The Villa dei Mosaici was uncovered in July 2005 just outside Spello's walls during works for a public car park. Excavation revealed a large Roman villa whose central sector covers about 500 m2. Of the twenty rooms brought to light, ten preserve polychrome mosaic floors with geometric and figurative motifs including human figures, animals, and fantastic creatures, while the entrance area has been lost.

The rooms are arranged around a peristyle, with spaces commonly identified by their mosaic themes, and an ample triclinium features a central scene of wine-mixing accompanied by personifications of the Seasons and figures linked to the Dionysian retinue. Two construction phases are noted: an Augustan phase and a later phase towards the end of the 2nd century AD.

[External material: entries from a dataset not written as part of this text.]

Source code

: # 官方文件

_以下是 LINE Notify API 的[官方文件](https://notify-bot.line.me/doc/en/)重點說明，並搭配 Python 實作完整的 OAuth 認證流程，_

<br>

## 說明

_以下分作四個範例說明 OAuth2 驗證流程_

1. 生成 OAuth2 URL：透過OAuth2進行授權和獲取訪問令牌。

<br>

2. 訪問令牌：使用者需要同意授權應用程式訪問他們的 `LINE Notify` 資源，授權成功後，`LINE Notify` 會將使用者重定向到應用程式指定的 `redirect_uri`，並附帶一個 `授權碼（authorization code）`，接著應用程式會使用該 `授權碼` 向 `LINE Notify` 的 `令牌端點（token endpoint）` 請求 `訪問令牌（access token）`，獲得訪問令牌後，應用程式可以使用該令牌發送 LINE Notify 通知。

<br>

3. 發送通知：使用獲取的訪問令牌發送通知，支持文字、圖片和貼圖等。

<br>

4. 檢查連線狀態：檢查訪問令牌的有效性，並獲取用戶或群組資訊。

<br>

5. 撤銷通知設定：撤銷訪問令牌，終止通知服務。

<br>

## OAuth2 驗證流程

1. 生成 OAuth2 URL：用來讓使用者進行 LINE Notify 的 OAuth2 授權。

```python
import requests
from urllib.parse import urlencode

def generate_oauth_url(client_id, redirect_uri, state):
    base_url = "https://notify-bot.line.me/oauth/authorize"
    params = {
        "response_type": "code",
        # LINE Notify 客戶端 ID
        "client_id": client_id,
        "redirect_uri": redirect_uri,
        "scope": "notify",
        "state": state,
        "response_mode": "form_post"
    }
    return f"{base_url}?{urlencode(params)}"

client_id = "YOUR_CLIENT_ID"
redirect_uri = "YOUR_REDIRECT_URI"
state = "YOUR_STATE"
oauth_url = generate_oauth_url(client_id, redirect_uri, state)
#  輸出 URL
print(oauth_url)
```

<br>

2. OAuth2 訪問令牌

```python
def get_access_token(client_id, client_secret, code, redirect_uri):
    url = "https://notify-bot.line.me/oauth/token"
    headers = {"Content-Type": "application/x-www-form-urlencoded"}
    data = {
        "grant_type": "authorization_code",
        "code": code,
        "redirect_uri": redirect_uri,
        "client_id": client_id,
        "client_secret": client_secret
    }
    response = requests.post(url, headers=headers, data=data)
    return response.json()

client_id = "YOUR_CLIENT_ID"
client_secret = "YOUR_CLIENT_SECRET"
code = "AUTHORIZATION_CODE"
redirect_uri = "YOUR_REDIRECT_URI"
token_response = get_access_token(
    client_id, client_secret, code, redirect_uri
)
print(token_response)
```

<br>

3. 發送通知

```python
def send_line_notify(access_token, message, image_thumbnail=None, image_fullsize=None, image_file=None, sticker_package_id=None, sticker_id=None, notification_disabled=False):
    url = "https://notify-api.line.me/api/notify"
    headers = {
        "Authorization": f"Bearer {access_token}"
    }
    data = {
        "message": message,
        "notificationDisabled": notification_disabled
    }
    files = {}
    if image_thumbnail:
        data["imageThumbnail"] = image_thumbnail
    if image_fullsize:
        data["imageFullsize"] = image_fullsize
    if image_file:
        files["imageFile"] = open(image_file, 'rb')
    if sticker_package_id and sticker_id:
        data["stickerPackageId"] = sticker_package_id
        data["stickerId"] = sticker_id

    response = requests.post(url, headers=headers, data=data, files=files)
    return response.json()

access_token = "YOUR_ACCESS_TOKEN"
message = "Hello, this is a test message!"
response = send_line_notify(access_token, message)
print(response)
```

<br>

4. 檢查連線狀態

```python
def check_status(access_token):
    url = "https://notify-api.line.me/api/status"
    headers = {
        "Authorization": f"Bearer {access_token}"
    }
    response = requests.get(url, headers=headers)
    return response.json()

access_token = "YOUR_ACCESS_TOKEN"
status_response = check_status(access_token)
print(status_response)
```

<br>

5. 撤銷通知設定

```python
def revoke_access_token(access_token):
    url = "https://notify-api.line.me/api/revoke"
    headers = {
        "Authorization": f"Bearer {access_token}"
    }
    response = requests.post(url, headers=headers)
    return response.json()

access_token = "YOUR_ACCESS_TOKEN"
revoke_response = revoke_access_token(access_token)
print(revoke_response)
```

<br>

=== Other ancient sites ===
On the left side of the Roman road, toward Perugia, ruins of several tombs remain, aligned along the roadside. Near the tomb remains are surviving traces of an amphitheatre. Opposite the Villa Tani Menicacci, along the same road, a large semicircular ruin survives, possibly belonging to the cavea of the ancient theatre.

Ancient aqueducts and baths are present, as well as an ornate arch honouring the emperor Macrinus.

Also noted are the ruins of the Sanctuary of Venus.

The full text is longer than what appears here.